• PROBLEM: Look through the data and write out every line with the word "sống" in it.
::: GIVEN INFORMATION :::
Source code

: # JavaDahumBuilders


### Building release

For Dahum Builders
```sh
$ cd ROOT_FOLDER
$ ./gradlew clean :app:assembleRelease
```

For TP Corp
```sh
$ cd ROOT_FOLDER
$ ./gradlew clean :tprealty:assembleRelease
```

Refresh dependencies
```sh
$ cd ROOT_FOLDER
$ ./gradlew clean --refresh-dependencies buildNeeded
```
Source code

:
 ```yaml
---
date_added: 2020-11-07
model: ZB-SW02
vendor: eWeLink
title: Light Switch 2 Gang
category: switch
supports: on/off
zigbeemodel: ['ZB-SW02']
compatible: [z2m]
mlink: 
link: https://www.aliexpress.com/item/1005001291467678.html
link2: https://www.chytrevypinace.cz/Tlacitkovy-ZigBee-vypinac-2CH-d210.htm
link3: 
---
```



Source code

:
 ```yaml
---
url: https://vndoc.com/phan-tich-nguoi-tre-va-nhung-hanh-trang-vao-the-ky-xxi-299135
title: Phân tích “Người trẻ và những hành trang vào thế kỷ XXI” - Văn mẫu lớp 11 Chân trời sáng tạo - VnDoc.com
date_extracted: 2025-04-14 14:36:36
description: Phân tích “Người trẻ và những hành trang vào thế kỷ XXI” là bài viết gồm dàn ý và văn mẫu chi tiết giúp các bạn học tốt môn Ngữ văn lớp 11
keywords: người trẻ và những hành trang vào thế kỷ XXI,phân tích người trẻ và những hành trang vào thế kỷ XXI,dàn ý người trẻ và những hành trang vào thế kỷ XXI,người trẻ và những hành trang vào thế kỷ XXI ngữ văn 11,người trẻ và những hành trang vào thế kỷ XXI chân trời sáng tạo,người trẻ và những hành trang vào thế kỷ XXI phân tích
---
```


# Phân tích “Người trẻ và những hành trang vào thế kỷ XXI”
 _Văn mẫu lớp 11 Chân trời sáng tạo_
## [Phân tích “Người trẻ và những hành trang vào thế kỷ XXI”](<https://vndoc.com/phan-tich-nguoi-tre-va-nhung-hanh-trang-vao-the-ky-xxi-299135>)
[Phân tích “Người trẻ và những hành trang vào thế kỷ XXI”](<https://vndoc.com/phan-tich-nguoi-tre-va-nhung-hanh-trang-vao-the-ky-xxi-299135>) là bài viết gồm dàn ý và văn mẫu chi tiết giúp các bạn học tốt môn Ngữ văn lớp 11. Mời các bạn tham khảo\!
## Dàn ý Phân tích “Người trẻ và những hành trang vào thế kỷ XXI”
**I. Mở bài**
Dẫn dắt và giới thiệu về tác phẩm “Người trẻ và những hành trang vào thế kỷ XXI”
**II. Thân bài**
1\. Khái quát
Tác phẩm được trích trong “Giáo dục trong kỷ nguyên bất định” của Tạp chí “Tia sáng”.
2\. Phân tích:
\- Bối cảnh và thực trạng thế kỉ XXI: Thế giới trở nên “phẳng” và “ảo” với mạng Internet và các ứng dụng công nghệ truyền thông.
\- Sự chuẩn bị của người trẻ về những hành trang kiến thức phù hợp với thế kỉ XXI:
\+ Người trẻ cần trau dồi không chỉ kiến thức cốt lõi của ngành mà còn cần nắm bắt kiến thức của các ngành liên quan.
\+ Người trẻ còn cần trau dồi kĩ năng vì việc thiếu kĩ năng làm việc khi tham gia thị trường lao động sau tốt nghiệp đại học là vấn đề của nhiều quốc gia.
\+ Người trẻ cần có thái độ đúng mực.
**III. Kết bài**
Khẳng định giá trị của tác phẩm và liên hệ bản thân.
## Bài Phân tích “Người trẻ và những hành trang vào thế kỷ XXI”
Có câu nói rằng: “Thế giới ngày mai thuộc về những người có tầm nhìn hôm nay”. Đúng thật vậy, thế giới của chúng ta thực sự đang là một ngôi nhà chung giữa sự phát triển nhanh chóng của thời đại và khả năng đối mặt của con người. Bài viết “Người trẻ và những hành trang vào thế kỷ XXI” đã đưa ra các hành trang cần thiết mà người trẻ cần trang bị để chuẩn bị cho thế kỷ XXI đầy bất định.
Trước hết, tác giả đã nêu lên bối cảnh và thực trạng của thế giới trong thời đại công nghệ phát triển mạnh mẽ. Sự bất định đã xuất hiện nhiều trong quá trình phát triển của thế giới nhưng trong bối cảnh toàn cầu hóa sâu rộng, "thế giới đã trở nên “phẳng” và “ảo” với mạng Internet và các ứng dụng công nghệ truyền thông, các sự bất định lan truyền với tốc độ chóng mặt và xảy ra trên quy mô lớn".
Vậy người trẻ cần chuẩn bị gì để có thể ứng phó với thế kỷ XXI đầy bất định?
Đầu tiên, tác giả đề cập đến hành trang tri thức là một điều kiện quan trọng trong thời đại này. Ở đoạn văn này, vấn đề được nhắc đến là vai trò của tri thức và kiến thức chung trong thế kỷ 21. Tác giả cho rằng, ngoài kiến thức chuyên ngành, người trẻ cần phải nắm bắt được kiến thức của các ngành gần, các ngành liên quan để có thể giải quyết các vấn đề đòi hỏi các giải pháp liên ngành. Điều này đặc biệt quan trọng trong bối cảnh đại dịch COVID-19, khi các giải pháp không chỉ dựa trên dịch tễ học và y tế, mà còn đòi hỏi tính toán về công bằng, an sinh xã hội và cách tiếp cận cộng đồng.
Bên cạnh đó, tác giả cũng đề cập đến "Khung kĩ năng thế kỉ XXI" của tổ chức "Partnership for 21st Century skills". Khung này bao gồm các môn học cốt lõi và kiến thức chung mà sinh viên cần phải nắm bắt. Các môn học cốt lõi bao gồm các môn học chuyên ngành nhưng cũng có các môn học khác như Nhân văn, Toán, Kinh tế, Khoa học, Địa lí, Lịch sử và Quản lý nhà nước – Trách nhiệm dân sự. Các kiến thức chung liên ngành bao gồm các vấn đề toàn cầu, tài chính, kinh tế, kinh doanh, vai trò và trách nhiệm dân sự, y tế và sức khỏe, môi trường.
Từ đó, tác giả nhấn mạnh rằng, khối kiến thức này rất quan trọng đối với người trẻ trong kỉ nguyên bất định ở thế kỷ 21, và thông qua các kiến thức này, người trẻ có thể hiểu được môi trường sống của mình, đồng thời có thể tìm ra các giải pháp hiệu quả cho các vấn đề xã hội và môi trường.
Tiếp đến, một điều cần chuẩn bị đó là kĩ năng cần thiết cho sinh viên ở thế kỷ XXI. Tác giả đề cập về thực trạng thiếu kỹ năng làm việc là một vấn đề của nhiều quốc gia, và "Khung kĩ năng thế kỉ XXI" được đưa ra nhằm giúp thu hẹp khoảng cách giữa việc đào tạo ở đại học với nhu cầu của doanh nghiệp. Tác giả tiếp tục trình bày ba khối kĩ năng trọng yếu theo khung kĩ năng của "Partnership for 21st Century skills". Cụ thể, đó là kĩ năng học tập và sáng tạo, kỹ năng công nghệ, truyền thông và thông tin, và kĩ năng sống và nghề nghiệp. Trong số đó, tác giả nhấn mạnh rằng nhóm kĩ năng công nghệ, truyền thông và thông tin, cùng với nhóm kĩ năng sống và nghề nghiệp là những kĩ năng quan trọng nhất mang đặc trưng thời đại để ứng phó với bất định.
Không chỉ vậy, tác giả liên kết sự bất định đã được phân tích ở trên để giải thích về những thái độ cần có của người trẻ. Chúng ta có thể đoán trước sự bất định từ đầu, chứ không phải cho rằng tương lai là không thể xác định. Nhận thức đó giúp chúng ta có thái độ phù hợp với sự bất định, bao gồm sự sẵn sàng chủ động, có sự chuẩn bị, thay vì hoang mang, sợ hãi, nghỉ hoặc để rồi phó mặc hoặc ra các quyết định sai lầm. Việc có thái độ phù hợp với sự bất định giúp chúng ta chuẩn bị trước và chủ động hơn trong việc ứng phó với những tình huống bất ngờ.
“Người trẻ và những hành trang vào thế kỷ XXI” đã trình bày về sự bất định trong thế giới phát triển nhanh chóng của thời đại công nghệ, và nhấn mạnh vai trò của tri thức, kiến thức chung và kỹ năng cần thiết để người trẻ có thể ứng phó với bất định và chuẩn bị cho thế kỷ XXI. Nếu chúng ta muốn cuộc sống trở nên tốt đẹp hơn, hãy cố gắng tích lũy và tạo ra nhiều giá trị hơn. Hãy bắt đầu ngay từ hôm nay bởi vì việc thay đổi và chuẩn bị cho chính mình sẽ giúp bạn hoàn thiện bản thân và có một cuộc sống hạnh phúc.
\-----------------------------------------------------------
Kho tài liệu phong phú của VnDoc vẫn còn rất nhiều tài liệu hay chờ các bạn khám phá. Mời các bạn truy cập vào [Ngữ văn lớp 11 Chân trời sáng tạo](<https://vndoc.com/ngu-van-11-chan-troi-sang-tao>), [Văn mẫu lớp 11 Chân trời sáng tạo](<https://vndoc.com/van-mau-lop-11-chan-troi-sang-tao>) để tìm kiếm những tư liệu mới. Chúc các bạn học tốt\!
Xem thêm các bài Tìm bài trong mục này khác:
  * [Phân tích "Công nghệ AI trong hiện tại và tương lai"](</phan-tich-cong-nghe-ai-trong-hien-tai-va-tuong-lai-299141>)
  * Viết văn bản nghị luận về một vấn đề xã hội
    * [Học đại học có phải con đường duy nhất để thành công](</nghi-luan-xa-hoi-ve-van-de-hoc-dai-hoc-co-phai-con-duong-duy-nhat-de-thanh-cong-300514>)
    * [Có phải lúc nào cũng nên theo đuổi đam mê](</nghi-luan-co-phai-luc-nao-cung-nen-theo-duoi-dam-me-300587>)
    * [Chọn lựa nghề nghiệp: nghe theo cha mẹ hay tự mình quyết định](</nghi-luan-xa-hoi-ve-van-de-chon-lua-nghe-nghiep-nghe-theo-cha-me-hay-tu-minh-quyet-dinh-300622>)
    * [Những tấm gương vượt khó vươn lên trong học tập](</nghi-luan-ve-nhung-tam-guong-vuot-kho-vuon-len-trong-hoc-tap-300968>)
:::
• ANSWER TO THE EXERCISE:
Từ đó, tác giả nhấn mạnh rằng, khối kiến thức này rất quan trọng đối với người trẻ trong kỉ nguyên bất định ở thế kỷ 21, và thông qua các kiến thức này, người trẻ có thể hiểu được môi trường sống của mình, đồng thời có thể tìm ra các giải pháp hiệu quả cho các vấn đề xã hội và môi trường.
Tiếp đến, một điều cần chuẩn bị đó là kĩ năng cần thiết cho sinh viên ở thế kỷ XXI. Tác giả đề cập về thực trạng thiếu kỹ năng làm việc là một vấn đề của nhiều quốc gia, và "Khung kĩ năng thế kỉ XXI" được đưa ra nhằm giúp thu hẹp khoảng cách giữa việc đào tạo ở đại học với nhu cầu của doanh nghiệp. Tác giả tiếp tục trình bày ba khối kĩ năng trọng yếu theo khung kĩ năng của "Partnership for 21st Century skills". Cụ thể, đó là kĩ năng học tập và sáng tạo, kỹ năng công nghệ, truyền thông và thông tin, và kĩ năng sống và nghề nghiệp. Trong số đó, tác giả nhấn mạnh rằng nhóm kĩ năng công nghệ, truyền thông và thông tin, cùng với nhóm kĩ năng sống và nghề nghiệp là những kĩ năng quan trọng nhất mang đặc trưng thời đại để ứng phó với bất định.
“Người trẻ và những hành trang vào thế kỷ XXI” đã trình bày về sự bất định trong thế giới phát triển nhanh chóng của thời đại công nghệ, và nhấn mạnh vai trò của tri thức, kiến thức chung và kỹ năng cần thiết để người trẻ có thể ứng phó với bất định và chuẩn bị cho thế kỷ XXI. Nếu chúng ta muốn cuộc sống trở nên tốt đẹp hơn, hãy cố gắng tích lũy và tạo ra nhiều giá trị hơn. Hãy bắt đầu ngay từ hôm nay bởi vì việc thay đổi và chuẩn bị cho chính mình sẽ giúp bạn hoàn thiện bản thân và có một cuộc sống hạnh phúc.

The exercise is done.